* _What the task requires_
Find the line with "For example, if your code isn't" in the entries below. Repeat it, every following line, and the line with "6. Test the fix", exactly and with nothing added.
---------- Given data ----------
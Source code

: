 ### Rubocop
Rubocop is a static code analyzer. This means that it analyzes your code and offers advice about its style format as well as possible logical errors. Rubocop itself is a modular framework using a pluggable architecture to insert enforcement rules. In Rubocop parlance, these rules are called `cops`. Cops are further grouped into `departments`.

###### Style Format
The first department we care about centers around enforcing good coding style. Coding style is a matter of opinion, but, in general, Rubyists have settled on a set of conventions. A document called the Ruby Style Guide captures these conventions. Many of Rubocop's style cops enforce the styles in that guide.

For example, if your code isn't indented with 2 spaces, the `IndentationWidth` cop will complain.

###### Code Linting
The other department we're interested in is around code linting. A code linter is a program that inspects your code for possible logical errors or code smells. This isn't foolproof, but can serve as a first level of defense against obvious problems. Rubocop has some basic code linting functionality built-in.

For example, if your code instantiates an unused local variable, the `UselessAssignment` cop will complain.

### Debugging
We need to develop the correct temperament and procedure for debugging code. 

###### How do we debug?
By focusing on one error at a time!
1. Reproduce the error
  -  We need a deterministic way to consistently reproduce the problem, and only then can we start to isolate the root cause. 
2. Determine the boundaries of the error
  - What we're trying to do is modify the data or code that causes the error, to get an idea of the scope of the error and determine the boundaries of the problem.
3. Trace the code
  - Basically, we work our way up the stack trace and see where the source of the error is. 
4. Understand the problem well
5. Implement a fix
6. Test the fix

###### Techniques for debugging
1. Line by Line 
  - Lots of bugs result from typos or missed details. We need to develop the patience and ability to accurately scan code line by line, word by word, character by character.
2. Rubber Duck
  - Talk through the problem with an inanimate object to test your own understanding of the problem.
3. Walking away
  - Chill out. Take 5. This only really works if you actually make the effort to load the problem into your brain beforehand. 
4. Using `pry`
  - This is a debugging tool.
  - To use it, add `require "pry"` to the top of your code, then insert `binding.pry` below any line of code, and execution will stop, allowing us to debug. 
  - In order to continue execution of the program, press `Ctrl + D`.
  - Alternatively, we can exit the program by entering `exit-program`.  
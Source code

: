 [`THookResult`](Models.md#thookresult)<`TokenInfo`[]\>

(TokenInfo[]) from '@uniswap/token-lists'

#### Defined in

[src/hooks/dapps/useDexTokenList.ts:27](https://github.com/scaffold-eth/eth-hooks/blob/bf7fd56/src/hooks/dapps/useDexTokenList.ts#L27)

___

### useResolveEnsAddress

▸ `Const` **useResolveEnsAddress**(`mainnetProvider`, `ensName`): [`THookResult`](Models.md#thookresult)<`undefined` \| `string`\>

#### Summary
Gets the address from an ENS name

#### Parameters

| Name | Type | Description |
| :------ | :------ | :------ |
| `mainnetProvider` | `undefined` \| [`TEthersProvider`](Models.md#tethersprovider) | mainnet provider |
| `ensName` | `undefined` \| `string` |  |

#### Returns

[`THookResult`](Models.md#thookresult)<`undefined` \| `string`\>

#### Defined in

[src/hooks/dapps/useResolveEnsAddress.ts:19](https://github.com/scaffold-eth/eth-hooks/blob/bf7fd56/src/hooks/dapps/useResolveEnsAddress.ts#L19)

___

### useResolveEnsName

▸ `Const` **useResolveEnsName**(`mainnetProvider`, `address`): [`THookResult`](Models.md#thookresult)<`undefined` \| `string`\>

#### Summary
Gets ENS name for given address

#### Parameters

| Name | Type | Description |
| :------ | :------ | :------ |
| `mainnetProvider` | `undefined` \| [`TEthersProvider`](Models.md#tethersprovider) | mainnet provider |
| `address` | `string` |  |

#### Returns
----------
* _Exercise response_
For example, if your code isn't indented with 2 spaces, the `IndentationWidth` cop will complain.

###### Code Linting
The other department we're interested in is around code linting. A code linter is a program that inspects your code for possible logical errors or code smells. This isn't foolproof, but can serve as a first level of defense against obvious problems. Rubocop has some basic code linting functionality built-in.

For example, if your code instantiates an unused local variable, the `UselessAssignment` cop will complain.

### Debugging
We need to develop the correct temperament and procedure for debugging code. 

###### How do we debug?
By focusing on one error at a time!
1. Reproduce the error
  -  We need a deterministic way to consistently reproduce the problem, and only then can we start to isolate the root cause. 
2. Determine the boundaries of the error
  - What we're trying to do is modify the data or code that causes the error, to get an idea of the scope of the error and determine the boundaries of the problem.
3. Trace the code
  - Basically, we work our way up the stack trace and see where the source of the error is. 
4. Understand the problem well
5. Implement a fix
6. Test the fix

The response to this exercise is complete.